▶ **About this exercise**
Within the material below, find each line bearing the word "difference" and present it.

▶ **Provided material**

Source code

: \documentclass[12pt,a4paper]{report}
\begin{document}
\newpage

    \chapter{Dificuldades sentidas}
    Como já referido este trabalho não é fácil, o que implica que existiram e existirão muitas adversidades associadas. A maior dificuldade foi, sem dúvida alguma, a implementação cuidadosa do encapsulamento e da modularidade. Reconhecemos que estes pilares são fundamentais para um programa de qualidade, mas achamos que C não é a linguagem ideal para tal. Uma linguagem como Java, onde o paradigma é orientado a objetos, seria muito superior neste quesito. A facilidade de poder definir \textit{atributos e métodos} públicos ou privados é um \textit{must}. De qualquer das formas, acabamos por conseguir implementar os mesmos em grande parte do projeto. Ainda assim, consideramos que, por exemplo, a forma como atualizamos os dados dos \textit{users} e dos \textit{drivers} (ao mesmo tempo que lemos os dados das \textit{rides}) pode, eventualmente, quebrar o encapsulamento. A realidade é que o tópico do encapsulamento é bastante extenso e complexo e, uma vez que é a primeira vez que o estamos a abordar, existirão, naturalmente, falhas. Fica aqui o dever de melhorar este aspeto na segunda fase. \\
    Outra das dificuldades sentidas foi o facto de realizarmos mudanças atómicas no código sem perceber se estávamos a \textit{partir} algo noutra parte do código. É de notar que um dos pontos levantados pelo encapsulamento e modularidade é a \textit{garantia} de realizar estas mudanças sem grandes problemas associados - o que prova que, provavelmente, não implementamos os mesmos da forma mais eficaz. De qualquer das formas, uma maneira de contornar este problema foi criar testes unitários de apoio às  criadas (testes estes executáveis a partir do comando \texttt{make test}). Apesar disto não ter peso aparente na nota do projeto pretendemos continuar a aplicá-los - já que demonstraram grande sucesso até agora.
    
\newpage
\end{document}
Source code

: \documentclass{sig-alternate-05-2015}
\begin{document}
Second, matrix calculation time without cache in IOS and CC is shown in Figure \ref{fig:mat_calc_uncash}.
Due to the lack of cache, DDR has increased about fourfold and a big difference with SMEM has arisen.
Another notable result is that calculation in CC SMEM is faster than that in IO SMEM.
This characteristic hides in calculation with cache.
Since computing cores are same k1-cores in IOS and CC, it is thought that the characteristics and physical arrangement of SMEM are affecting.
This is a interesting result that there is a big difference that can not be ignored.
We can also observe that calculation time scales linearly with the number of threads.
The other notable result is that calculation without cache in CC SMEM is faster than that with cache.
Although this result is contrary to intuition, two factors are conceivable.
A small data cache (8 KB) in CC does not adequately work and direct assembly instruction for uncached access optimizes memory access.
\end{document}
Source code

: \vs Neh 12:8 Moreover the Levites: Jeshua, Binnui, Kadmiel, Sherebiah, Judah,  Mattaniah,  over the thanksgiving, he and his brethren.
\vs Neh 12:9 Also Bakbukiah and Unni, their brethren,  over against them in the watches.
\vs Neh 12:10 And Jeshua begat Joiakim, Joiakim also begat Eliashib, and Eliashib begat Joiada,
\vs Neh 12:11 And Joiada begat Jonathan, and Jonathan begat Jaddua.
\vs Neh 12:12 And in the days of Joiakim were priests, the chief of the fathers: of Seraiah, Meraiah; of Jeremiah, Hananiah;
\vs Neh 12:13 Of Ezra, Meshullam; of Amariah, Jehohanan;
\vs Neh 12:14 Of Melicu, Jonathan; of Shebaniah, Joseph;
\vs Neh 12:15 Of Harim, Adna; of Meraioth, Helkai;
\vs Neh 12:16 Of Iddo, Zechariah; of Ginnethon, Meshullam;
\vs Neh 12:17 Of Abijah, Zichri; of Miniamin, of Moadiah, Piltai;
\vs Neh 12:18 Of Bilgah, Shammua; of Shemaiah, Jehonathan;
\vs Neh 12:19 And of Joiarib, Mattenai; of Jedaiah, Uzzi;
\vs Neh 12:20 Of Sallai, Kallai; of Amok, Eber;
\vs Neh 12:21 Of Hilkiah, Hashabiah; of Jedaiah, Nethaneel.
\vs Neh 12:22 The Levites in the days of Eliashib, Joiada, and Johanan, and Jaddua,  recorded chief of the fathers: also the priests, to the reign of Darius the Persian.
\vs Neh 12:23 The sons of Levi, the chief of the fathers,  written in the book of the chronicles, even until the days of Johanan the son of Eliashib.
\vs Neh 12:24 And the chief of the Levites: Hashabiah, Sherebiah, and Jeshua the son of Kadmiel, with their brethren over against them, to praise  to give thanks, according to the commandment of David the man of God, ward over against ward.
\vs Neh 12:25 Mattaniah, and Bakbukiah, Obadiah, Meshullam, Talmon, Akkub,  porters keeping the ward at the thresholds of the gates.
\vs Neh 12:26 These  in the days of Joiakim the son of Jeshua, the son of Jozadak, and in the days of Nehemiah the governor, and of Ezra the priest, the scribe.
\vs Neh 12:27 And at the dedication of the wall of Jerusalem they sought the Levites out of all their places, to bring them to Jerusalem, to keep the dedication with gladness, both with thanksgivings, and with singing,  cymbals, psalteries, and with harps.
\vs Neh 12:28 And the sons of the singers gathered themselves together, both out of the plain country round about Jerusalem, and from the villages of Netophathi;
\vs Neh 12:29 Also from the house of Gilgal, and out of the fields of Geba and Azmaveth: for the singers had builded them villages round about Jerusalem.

▶ **Answer to the exercise**
Due to the lack of cache, DDR has increased about fourfold and a big difference with SMEM has arisen.
This is a interesting result that there is a big difference that can not be ignored.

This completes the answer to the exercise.